(Problem details): From the records below, print exactly the lines starting at the one containing "username and passwords." and ending at the one containing "The MIT License (MIT) Copyright (c) <2016>", ends included, and nothing else.

[Collected data entries]

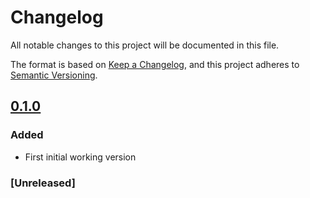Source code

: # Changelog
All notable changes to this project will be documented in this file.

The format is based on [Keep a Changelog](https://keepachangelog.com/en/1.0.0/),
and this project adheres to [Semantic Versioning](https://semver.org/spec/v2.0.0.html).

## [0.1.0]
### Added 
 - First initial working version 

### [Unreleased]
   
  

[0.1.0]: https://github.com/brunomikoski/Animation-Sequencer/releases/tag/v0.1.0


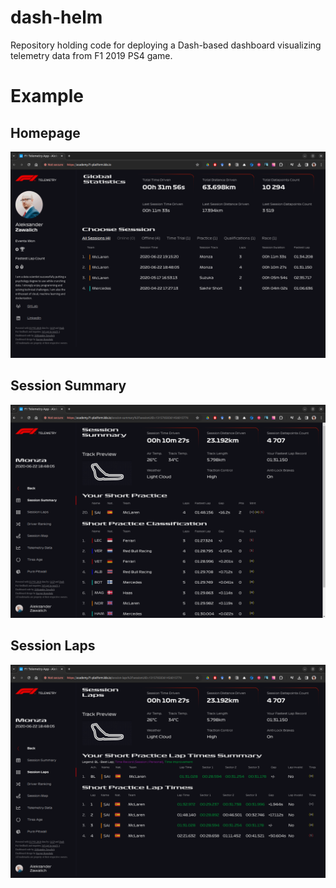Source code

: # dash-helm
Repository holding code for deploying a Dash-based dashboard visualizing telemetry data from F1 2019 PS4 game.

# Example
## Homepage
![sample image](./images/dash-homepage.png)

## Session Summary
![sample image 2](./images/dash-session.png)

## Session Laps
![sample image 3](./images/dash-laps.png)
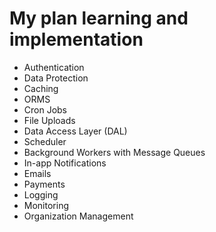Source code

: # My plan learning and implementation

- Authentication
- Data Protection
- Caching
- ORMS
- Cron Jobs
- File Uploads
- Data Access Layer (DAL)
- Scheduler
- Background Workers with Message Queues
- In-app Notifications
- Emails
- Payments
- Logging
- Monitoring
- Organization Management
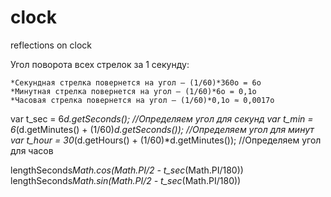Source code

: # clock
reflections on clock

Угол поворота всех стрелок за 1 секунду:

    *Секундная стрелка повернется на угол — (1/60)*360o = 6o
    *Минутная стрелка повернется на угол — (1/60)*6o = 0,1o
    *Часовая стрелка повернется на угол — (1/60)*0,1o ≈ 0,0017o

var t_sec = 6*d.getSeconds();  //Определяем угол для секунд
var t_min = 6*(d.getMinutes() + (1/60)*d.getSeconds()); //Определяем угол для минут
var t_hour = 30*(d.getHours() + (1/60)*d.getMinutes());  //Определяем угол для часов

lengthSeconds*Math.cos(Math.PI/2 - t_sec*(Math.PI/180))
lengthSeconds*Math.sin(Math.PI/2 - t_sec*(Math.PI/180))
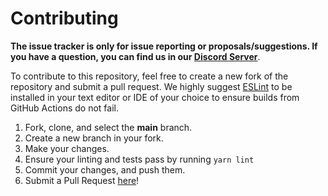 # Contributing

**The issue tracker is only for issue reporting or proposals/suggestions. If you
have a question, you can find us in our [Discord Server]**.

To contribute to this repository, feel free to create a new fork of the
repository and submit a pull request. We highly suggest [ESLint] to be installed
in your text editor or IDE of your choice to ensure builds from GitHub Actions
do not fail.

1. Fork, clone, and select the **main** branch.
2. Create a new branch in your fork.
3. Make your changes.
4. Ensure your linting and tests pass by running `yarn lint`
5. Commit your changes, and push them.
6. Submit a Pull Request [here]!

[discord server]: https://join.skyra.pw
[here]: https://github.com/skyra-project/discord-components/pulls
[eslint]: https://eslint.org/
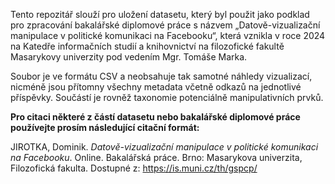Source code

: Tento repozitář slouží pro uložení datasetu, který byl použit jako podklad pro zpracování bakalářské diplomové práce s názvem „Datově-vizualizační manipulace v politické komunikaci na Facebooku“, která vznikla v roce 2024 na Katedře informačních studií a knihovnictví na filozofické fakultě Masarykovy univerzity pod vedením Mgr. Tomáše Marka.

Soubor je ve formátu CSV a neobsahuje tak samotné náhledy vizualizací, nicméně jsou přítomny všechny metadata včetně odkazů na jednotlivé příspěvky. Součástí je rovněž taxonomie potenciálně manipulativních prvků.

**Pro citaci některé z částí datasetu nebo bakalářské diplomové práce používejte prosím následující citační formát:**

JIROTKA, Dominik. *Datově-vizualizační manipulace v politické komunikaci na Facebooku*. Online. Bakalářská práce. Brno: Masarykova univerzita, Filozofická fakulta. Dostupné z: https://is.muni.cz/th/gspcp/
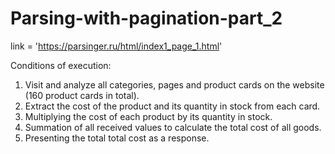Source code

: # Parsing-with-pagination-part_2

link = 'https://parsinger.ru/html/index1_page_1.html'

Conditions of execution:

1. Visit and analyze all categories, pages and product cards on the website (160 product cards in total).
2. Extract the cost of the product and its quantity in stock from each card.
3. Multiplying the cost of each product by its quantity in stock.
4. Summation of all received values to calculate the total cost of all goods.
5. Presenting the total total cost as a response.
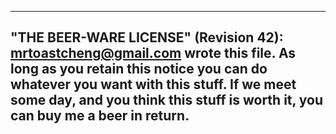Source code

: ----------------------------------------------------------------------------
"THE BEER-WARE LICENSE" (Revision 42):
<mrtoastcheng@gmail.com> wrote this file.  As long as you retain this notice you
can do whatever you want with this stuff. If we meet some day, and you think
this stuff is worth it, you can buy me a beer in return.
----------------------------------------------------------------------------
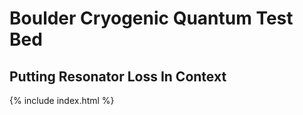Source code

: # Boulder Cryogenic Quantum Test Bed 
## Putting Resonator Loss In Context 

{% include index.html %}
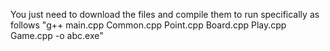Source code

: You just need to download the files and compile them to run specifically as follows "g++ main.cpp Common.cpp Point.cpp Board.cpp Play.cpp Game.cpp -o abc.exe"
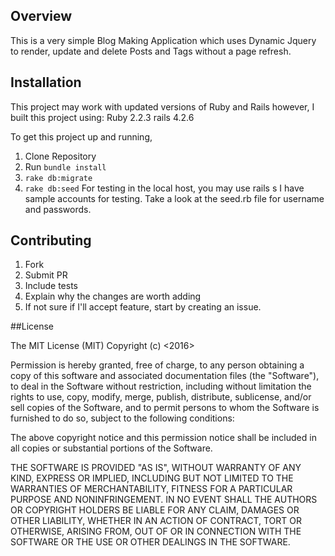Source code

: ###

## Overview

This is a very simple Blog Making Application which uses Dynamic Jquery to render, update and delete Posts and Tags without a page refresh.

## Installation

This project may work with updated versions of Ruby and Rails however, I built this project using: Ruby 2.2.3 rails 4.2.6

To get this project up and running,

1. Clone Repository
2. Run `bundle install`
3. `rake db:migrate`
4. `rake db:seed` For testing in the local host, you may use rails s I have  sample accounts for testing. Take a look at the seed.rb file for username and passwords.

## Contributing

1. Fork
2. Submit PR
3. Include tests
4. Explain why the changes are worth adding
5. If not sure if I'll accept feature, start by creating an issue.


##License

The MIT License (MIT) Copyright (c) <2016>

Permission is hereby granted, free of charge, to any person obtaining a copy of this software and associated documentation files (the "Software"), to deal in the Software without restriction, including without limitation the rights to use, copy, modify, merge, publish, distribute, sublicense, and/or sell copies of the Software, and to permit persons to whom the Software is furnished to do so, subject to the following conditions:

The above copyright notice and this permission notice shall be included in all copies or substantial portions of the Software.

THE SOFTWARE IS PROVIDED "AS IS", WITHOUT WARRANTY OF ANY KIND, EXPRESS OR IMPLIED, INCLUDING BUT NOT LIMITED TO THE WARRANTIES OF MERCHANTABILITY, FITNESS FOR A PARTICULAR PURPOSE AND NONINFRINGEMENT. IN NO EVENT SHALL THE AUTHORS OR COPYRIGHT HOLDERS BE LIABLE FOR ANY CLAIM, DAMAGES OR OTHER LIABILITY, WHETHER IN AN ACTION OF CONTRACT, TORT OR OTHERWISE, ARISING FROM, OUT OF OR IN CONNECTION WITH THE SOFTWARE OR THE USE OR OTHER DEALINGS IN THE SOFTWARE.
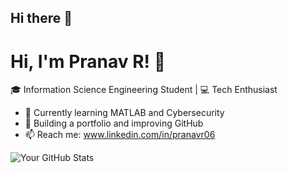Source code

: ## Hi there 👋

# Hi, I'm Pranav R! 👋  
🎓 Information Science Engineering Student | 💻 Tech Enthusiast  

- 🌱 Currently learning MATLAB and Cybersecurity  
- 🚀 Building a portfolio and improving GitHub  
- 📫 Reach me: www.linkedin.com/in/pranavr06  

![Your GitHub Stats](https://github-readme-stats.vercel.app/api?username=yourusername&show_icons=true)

(Output below):
4. `rake db:seed` For testing in the local host, you may use rails s I have  sample accounts for testing. Take a look at the seed.rb file for username and passwords.

## Contributing

1. Fork
2. Submit PR
3. Include tests
4. Explain why the changes are worth adding
5. If not sure if I'll accept feature, start by creating an issue.


##License

The MIT License (MIT) Copyright (c) <2016>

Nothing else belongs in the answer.